[...] They've decided to get rid of the sign language translation at the First National, the country's main channel that reaches the largest audiences nationwide. This way they are depriving those who can't hear of their only source of information. They believe sign language translation affects their ratings negatively, though with the audience like this the ratings can only grow: there are about 60,000 registered members of the Ukrainian Society of the Deaf alone. Natalya Dmytruk and her colleague, a sign language translator Lada Sokolyuk, have been sent on vacation till autumn, without an explanation of what awaits them later. No one has apologized to the viewers, either.
Says Marina Liferova, sign language translator of the Ukrainian Society of the Deaf:
- At first they moved the newscasts with sign language translation from 3 p.m. and 7 p.m. to an earlier time - 11 a.m. and 3 p.m. The unofficial explanation for this was that people who can hear well come home from work in the evening, turn on the news and don't feel good watching the newscast: they are annoyed by the sign language translation.
But there's also a theory that they decided to get rid of the sign language translators because they remembered Natalya Dmytruk's brave action, when she, during the election, informed the people who couldn't hear that the election results had been falsified. Like, who knows what you are moving your hands about over there. What if you have something of your own to say? I remember that certain media people in Russia considered Natalya's action a "violation of the translator's code of ethics." [...]
Says Natalya Dmytruk:
- No one gathered us to inform us about anything when the rumors began to spread that the sign language translators would be dismissed. Then we learned that from July 18 there'd only be left two newscasts at the channel - at 6:30 pm and at 9 pm. Both without sign language translation. When I got to see Andrei Shevchenko [vice president of the National TV Company of Ukraine, formerly a Channel 5 host], he told me: "You've got only one thing to do - a vacation. Take a vacation - you've accumulated so many days off - and leave. I'll tell you honestly: your future is very uncertain. Because newscasts with sign language translation are, in our opinion, inefficient. A sign language translator in the corner of the screen is distracting. That has a bad influence on the ratings. And one more thing. You are getting a salary from the channel. I understand that it's not too high (580 hryvnias - editor's note, [$116 a month]), but, little by little, it'll allow us to save money.
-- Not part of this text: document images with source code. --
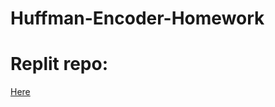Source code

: # Huffman-Encoder-Homework
# Replit repo:
[Here](https://replit.com/@vaugtro/Huffman-Encoder-Homework#main.py)
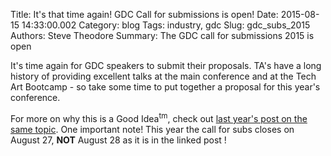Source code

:Title: It's that time again! GDC Call for submissions is open!
Date: 2015-08-15 14:33:00.002
Category: blog
Tags: industry, gdc
Slug: gdc_subs_2015
Authors: Steve Theodore
Summary: The GDC call for submissions 2015 is open

It's time again for GDC speakers to submit their proposals.  TA's have a long history of providing excellent talks at the main conference and at the Tech Art Bootcamp - so take some time to put together a proposal for this year's conference.   
  
For more on why this is a Good Idea<sup>tm</sup>, check out [last year's post on the same topic](submit.html).  One important note! This year the call for subs closes on August 27, **NOT** August 28 as it is in the linked post !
We spoke with the Ministry of Labor and Social Politics, and they told us that 95 percent of the deaf would like to see a crawler, not sign language translation."
This is extremely cynical and it's also a violation of the individuals' right to obtain information. Even the Constitution says that "sign language has an equal status with other languages used in Ukraine." Most people who can't hear fail to read the crawler. Many miss the meaning of a story when they have to focus on reading instead of on the picture. Many miss the text while watching the picture.
I remember feeling happy when Shevchenko joined the channel. I watched nothing but Channel 5 during the revolution and I admired his work. Together with him we paced around in the snow at Maidan - and here's what we've got now...
My parents are deaf and my husband doesn't hear well. You should've seen their faces when they learned that there's not gonna be news with sign language translation anymore. And I just burst out crying when they asked me why. It took us a lot to be able to have news with sign language translation at UT-1. But, it turns out now, the worst part of it is that during the old regime it was easier to achieve this.
Here's a nice story about Natalya Dmytruk in the Washington Post - As Ukraine Watched the Party Line, She Took the Truth Into Her Hands, by Nora Boustany, April 29, 2005:
Natalia Dmytruk did not have to learn sign language at school. Her first words had to be mimed. Both her parents are deaf.
The baby was crying. Big sister Natalia, then a 20-month-old toddler, alerted their mother by cradling an imaginary baby in her arms and tracing invisible tears down her cheeks. These were Natalia's first words, her mother would later tell her.
Her mother, a soft and loving woman, made the best Ukrainian cookies and the tastiest borscht. Her father bought his daughters a cheap record player so they could learn to appreciate classical folk songs. When Dmytruk was older and her parents needed medical care, she accompanied them to give them a voice. Her eyes talk when she expresses herself.